Rendered images with source text:
Segment Open

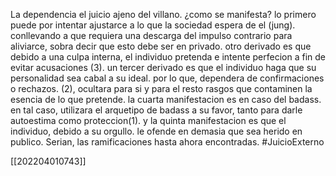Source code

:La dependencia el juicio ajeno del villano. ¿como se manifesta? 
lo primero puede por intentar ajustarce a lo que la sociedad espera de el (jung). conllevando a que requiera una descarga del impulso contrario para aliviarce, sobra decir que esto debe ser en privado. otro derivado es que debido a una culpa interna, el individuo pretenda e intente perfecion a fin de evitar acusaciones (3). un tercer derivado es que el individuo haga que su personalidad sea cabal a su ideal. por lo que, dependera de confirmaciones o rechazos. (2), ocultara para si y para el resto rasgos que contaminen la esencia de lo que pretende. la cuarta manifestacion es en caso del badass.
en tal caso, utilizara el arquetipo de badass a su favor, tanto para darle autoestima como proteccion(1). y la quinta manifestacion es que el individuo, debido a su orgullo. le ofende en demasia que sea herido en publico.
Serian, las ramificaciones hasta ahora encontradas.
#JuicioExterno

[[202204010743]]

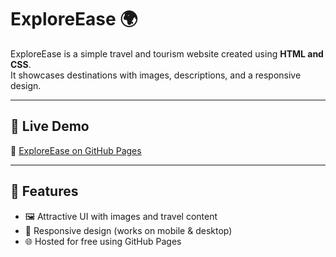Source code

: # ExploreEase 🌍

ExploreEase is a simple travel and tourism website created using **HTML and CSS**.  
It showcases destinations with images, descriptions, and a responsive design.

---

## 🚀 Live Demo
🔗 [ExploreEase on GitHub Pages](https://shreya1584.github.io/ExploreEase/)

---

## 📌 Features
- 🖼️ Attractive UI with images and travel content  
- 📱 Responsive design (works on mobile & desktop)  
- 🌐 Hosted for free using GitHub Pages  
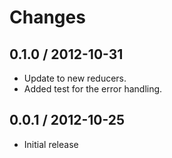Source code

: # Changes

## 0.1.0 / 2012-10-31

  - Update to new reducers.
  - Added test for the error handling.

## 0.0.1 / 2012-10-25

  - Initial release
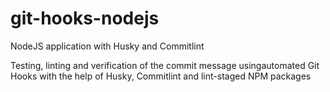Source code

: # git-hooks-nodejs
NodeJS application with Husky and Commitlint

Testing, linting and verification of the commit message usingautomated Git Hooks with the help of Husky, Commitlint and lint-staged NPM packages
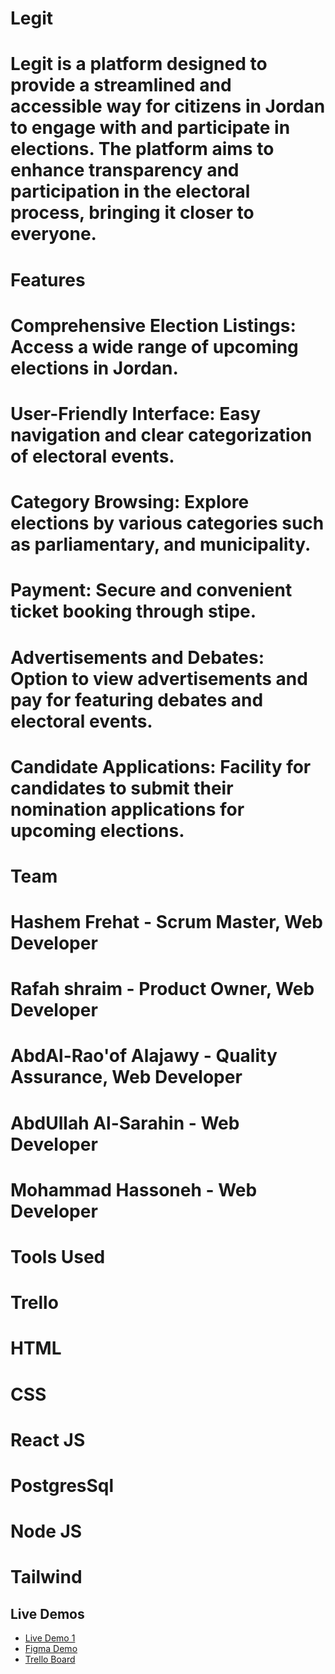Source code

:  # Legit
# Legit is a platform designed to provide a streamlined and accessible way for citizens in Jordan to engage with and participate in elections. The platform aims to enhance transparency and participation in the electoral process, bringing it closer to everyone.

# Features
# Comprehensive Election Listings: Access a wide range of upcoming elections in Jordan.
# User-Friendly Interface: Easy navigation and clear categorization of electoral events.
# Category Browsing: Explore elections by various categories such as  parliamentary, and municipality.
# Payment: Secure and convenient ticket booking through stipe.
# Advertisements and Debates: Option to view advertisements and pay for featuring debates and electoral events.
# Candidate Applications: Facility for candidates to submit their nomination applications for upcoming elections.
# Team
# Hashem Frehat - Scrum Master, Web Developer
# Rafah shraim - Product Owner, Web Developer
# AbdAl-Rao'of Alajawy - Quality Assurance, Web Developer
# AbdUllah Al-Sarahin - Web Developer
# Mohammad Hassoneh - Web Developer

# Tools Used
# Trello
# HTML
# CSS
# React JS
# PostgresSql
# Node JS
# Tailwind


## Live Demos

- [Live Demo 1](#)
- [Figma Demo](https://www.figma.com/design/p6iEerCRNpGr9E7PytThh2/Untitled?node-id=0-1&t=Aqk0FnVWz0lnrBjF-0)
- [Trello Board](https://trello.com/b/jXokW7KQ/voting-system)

Segment Closed

WHAT IS REQUIRED: The answer must consist of the line containing "- Added test for the error handling." and every line after it through the end of the records, retyped exactly, with all pictures left out.

TASK ANSWER:
  - Added test for the error handling.

## 0.0.1 / 2012-10-25

  - Initial release
Source code

: # git-hooks-nodejs
NodeJS application with Husky and Commitlint

Testing, linting and verification of the commit message usingautomated Git Hooks with the help of Husky, Commitlint and lint-staged NPM packages
Source code

:  # Legit
# Legit is a platform designed to provide a streamlined and accessible way for citizens in Jordan to engage with and participate in elections. The platform aims to enhance transparency and participation in the electoral process, bringing it closer to everyone.

# Features
# Comprehensive Election Listings: Access a wide range of upcoming elections in Jordan.
# User-Friendly Interface: Easy navigation and clear categorization of electoral events.
# Category Browsing: Explore elections by various categories such as  parliamentary, and municipality.
# Payment: Secure and convenient ticket booking through stipe.
# Advertisements and Debates: Option to view advertisements and pay for featuring debates and electoral events.
# Candidate Applications: Facility for candidates to submit their nomination applications for upcoming elections.
# Team
# Hashem Frehat - Scrum Master, Web Developer
# Rafah shraim - Product Owner, Web Developer
# AbdAl-Rao'of Alajawy - Quality Assurance, Web Developer
# AbdUllah Al-Sarahin - Web Developer
# Mohammad Hassoneh - Web Developer

# Tools Used
# Trello
# HTML
# CSS
# React JS
# PostgresSql
# Node JS
# Tailwind


## Live Demos

- [Live Demo 1](#)
- [Figma Demo](https://www.figma.com/design/p6iEerCRNpGr9E7PytThh2/Untitled?node-id=0-1&t=Aqk0FnVWz0lnrBjF-0)
- [Trello Board](https://trello.com/b/jXokW7KQ/voting-system)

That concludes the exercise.